* MATERIALS PROVIDED

--

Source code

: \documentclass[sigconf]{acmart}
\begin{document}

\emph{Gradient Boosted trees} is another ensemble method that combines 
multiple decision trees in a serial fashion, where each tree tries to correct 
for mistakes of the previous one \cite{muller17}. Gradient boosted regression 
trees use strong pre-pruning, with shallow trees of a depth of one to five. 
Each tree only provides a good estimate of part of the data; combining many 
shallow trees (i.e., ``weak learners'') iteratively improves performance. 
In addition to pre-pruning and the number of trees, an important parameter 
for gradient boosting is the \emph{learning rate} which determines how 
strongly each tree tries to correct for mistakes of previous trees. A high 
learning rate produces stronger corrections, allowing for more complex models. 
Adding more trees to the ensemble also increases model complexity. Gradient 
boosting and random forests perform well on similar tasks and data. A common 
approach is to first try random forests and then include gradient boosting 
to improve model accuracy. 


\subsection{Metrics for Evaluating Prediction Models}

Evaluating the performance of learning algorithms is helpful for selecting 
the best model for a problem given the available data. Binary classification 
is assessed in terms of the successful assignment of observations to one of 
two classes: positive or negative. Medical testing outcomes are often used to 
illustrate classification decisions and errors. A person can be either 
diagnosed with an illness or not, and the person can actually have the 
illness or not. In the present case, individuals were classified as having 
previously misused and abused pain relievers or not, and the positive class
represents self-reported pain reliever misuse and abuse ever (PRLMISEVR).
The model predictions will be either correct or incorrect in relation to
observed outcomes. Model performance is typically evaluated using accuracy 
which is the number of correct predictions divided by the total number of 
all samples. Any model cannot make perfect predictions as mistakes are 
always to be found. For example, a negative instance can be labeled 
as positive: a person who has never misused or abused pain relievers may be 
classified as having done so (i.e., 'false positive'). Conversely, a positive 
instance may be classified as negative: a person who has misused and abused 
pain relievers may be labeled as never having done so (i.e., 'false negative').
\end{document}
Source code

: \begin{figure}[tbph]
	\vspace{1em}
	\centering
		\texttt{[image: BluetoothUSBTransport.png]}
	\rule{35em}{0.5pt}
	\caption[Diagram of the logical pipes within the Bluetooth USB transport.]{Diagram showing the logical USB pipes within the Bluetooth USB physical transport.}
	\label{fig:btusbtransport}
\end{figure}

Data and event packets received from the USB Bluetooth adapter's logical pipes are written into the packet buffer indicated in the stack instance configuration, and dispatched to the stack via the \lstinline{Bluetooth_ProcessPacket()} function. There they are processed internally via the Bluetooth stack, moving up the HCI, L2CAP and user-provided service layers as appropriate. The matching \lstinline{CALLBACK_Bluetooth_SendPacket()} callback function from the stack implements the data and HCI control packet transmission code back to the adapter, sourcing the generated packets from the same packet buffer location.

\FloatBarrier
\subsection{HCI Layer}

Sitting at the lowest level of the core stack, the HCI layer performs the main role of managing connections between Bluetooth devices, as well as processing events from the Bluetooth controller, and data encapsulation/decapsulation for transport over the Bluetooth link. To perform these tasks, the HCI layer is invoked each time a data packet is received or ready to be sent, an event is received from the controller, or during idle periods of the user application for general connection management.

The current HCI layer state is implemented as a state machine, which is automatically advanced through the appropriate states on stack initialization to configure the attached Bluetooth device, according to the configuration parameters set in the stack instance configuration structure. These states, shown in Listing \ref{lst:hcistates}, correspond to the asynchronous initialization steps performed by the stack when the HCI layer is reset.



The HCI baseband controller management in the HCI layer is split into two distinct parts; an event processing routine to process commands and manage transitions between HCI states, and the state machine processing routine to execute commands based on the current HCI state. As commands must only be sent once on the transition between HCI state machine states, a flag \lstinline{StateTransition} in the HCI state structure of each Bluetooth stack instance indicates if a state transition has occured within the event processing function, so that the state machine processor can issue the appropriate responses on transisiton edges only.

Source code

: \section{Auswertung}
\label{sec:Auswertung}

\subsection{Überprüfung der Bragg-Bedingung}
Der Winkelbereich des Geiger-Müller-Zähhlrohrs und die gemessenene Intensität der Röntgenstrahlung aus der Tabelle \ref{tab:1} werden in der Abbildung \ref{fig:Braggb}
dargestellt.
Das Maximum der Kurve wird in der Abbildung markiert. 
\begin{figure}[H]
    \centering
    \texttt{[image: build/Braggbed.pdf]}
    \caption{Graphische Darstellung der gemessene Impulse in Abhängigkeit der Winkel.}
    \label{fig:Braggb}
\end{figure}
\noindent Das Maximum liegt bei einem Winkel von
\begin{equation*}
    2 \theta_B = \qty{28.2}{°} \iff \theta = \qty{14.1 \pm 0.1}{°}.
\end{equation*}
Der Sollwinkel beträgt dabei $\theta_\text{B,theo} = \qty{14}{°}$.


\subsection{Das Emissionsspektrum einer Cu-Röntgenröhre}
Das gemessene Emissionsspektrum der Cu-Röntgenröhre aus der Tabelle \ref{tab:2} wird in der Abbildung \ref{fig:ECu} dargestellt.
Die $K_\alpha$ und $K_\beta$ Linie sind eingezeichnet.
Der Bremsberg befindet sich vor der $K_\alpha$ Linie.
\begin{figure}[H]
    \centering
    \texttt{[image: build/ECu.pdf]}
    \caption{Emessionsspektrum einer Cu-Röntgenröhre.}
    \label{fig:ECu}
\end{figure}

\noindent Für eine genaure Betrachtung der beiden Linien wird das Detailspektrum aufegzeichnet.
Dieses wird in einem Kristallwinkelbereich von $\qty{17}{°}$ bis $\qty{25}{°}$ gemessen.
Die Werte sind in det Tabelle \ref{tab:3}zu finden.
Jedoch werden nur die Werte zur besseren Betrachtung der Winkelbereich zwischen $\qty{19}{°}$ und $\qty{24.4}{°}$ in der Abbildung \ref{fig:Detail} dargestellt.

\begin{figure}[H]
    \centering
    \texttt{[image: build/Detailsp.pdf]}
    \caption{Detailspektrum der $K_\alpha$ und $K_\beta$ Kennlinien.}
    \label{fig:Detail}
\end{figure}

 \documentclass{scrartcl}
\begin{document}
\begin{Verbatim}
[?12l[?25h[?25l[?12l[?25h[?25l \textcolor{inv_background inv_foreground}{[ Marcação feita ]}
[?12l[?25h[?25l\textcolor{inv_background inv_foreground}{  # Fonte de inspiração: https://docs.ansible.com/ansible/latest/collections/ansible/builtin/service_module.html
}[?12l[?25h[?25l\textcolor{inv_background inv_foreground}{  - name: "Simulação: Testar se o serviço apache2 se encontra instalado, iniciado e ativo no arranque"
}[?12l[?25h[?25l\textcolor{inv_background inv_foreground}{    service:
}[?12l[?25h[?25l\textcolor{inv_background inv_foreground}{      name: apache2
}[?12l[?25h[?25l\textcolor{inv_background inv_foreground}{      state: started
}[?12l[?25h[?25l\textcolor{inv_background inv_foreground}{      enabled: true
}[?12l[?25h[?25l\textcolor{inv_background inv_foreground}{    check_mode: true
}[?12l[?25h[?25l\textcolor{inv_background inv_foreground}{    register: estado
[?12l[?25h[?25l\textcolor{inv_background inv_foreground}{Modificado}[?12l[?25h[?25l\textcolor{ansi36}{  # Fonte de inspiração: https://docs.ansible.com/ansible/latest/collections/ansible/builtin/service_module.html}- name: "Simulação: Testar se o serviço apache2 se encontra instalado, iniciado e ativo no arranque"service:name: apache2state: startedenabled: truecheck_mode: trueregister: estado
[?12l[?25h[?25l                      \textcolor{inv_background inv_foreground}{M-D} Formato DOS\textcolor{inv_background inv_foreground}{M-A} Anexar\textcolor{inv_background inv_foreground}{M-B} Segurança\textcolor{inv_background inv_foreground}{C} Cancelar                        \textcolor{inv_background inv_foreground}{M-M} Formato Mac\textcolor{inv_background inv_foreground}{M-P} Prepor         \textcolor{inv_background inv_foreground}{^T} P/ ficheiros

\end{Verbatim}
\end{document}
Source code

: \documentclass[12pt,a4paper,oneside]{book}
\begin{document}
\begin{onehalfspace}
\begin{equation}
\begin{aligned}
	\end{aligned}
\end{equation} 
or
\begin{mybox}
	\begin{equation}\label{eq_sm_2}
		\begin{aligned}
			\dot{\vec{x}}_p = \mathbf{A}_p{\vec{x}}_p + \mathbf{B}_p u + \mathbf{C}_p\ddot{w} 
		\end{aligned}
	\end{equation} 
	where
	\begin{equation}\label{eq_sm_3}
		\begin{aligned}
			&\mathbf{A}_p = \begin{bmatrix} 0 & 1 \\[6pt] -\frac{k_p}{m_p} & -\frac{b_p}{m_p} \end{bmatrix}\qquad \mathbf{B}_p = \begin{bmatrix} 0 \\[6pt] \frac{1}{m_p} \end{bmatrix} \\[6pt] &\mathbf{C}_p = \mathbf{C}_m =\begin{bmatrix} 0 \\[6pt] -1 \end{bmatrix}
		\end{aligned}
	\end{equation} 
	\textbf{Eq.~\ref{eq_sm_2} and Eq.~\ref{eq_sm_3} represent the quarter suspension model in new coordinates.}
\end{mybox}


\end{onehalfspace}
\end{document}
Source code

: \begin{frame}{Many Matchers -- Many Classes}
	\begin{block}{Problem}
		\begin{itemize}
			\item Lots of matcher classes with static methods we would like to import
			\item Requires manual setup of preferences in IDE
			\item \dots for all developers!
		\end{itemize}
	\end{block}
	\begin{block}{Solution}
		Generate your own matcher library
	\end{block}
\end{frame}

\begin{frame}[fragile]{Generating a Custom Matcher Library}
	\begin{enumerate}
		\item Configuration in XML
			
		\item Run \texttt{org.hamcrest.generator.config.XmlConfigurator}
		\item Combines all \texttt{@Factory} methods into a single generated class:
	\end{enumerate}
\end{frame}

--

* ASSIGNMENT
What is the number of lines in the entries above that contain the word "never"? Answer with that number only.

* PROBLEM SOLUTION
2